Imagine if once, walking in the woods, in the distance you saw a bear. You said to your companion, “What’s that?” “A bear?” “Is it dangerous?” “Oh yes, it
can tear you to pieces.” You love to walk in the woods but now when you walk, you carry what seems to be a cage. It weighs about 60 lbs. It’s got bars all the
way around it, thick enough so that the bear can’t reach in his claws and get you. You have a rig so this contraption can go over your shoulders, and if you see
a bear all you have to do is stop and drop it on the ground; it’s so heavy, and you barely have to hold it down. You’re safe.
Is it going to change the nature of your walks in the woods? How long are you going to carry this thing? A bear does come, once. He sniffs at you and walks
on. Maybe another bear comes and growls at you. Deer come, raccoons come, birds come, and they fly through the bars.
One day you’re walking down a steep slope. You haven’t seen a bear for months. You’ve seen footprints; you know they’re still there.
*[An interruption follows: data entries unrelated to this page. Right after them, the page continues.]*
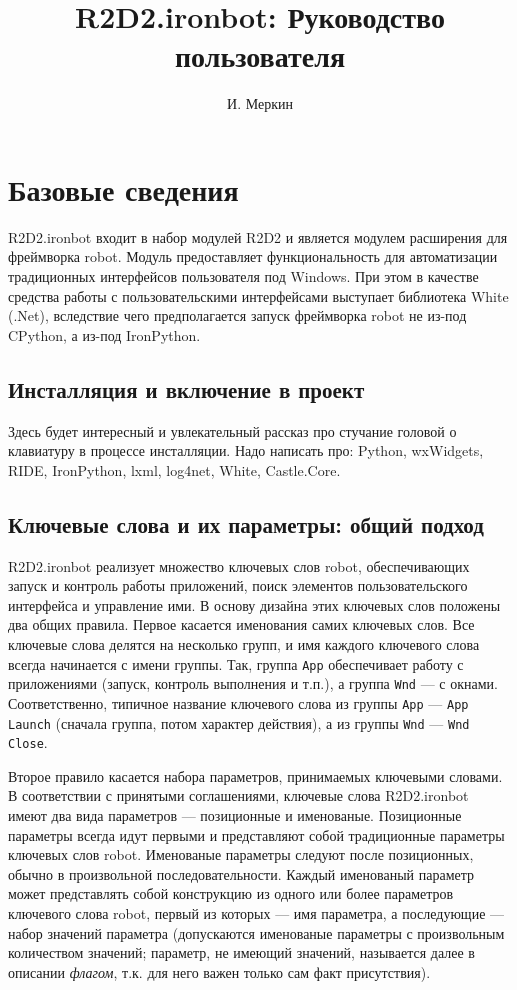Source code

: \documentclass[11pt]{book} %
\title{R2D2.ironbot: Руководство пользователя}
\author{И. Меркин}
\begin{document}
\maketitle

\tableofcontents

\chapter{Базовые сведения}

R2D2.ironbot входит в набор модулей R2D2 и является модулем расширения для фреймворка robot. Модуль предоставляет функциональность для автоматизации традиционных интерфейсов пользователя под Windows. При этом в качестве средства работы с пользовательскими интерфейсами выступает библиотека White (.Net), вследствие чего предполагается запуск фреймворка robot не из-под CPython, а из-под IronPython.

\section{Инсталляция и включение в проект}

Здесь будет интересный и увлекательный рассказ про стучание головой о клавиатуру в процессе инсталляции. Надо написать про:
Python, wxWidgets, RIDE, IronPython, lxml, log4net, White, Castle.Core.


\section{Ключевые слова и их параметры: общий подход}

R2D2.ironbot реализует множество ключевых слов robot, обеспечивающих запуск и контроль работы приложений, поиск элементов пользовательского интерфейса и управление ими.
В основу дизайна этих ключевых слов положены два общих правила. Первое касается именования самих ключевых слов. Все ключевые слова делятся на несколько групп, и имя каждого ключевого слова всегда начинается с имени группы. Так, группа \verb"App" обеспечивает работу с приложениями (запуск, контроль выполнения и т.п.), а группа \verb"Wnd" --- с окнами. Соответственно, типичное название ключевого слова из группы \verb"App" --- \verb"App Launch" (сначала группа, потом характер действия), а из группы \verb"Wnd"  --- \verb"Wnd Close".

Второе правило касается набора параметров, принимаемых ключевыми словами. В соответствии с принятыми соглашениями, ключевые слова R2D2.ironbot имеют два вида параметров --- позиционные и именованые. Позиционные параметры всегда идут первыми и представляют собой традиционные параметры ключевых слов robot. Именованые параметры следуют после позиционных, обычно в произвольной последовательности. Каждый именованый параметр может представлять собой конструкцию из одного или более параметров ключевого слова robot, первый из которых --- имя параметра, а последующие --- набор значений параметра (допускаются именованые параметры с произвольным количеством значений; параметр, не имеющий значений, называется далее в описании \emph{флагом}, т.к. для него важен только сам факт присутствия).
\end{document}
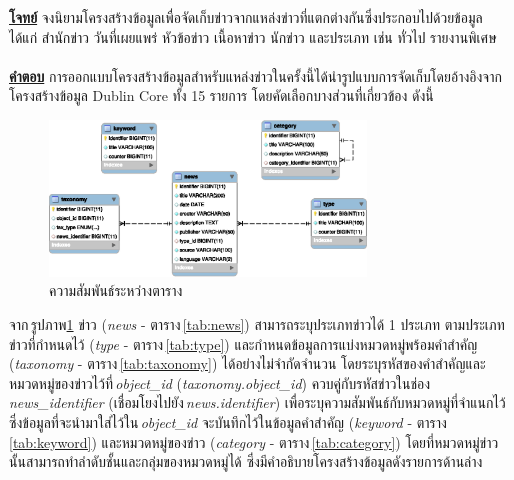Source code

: \documentclass[16pt,a4paper]{article}
\renewcommand{\tablename}{ตาราง}
\renewcommand{\figurename}{รูปภาพ}
\begin{document}
\noindent
\textbf{\underline{โจทย์}} จงนิยามโครงสร้างข้อมูลเพื่อจัดเก็บข่าวจากแหล่งข่าวที่แตกต่างกันซึ่งประกอบไปด้วยข้อมูล ได้แก่ สำนักข่าว วันที่เผยแพร่ หัวข้อข่าว เนื้อหาข่าว นักข่าว และประเภท เช่น ทั่วไป รายงานพิเศษ \\ \\
\textbf{\underline{คำตอบ}} การออกแบบโครงสร้างข้อมูลสำหรับแหล่งข่าวในครั้งนี้ได้นำรูปแบบการจัดเก็บโดยอ้างอิงจากโครงสร้างข้อมูล Dublin Core \cite{dublincore} ทั้ง 15 รายการ โดยคัดเลือกบางส่วนที่เกี่ยวข้อง ดังนี้ 

\begin{figure}[!htb]
    \centering
    \includegraphics[width=0.75\textwidth]{fig/news-structure}
    \caption{ความสัมพันธ์ระหว่างตาราง}
    \label{fig:erdiagram}
\end{figure}

จาก\,\figurename \ref{fig:erdiagram} ข่าว (\textit{news} - \tablename\,\ref{tab:news}) สามารถระบุประเภทข่าวได้ 1 ประเภท ตามประเภทข่าวที่กำหนดไว้ (\textit{type} - \tablename\,\ref{tab:type}) 
และกำหนดข้อมูลการแบ่งหมวดหมู่พร้อมคำสำคัญ (\textit{taxonomy} - \tablename\,\ref{tab:taxonomy}) ได้อย่างไม่จำกัดจำนวน โดยระบุรหัสของคำสำคัญและหมวดหมู่ของข่าวไว้ที่\,\textit{object\_id} (\textit{taxonomy.object\_id}) 
ควบคู่กับรหัสข่าวในช่อง \textit{news\_identifier} (เชื่อมโยงไปยัง\,\textit{news.identifier}) เพื่อระบุความสัมพันธ์กับหมวดหมู่ที่จำแนกไว้ ซึ่งข้อมูลที่จะนำมาใส่ไว้ใน\,\textit{object\_id} จะบันทึกไว้ในข้อมูลคำสำคัญ (\textit{keyword} - \tablename\,\ref{tab:keyword}) 
และหมวดหมู่ของข่าว (\textit{category} - \tablename\,\ref{tab:category}) โดยที่หมวดหมู่ข่าวนั้นสามารถทำลำดับชั้นและกลุ่มของหมวดหมู่ได้ ซึ่งมีคำอธิบายโครงสร้างข้อมูลดังรายการด้านล่าง
\end{document}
But all your companions
say, “No, I don’t carry a cage with me.” Think of how wonderful it’s going to feel when you step out of that cage and leave it behind you. And yet it’s going to
be scary. Imagine those first steps. You’re not yet out of sight of the cage and you see some more bear footprints on the ground–“Should I turn around and run
back? Should I get it?” You’ve been walking with companions and they’ve walked on ahead, tired of going at your pace while you carry this heavy thing. Let it
go. Freedom. If the bear comes, you’ll deal with the bear.
This is a whole different part of the dharma. Why would you attract a bear to you in the first place? If you carry a cage, you’ll probably attract a lot more
bears than if you simply put the cage down and walked down the path singing to let the bear know you’re coming and to give him a chance to get away. If you’re
certain you have no intention or desire to attract a bear, you probably won’t attract a bear. No guarantees, there are never guarantees in your lives. But
probably you won’t attract a bear.
What are you drawing to you? You hold certain kinds of defensive attitudes to protect yourself from the judgment or blame of others, from feelings of
unworthiness, from grief that comes from loss, that keep you distant and lacking intimacy. Are you ready to put these down? So much of your practice now is, as
John said to you today, how long do I have to carry it? Let it go.
You need to know that you have a choice. This letting go of old beliefs, old limits, old habits, is the foundation for the greater liberation that you seek
because the final thing that you let go of is this illusion of a separate self. Can you see what a heavy cage that is? Have you ever considered what you’re
dragging around? What is that separate self? How much does it weigh? How much lighter would you be without it? How wondrous would it be, how joyful, how
connected, without that burden of the separate self?
But you can’t go straight to the separate self and the release of it, you need to practice, first seeing how it would feel to let go of judgment for a
moment, how it would feel to let go of blame, feelings of unworthiness, anger, confusion. Not even to let go. You continue to hold it, for example, your
judgment, and there is that vast space of non-judgment. You might say, “Alright, I think I’ll hold onto judgment for awhile. It might prove useful. But I’m not
going to get too caught up in it, I’ll just put it near me where I can get it easily if I need it. I’m going to risk being in this space of non-judgment,
feeling the spaciousness and joy of non-judgment.” And then somebody says something hurtful to you and you grasp, “I’ve got my judgment! Be careful!”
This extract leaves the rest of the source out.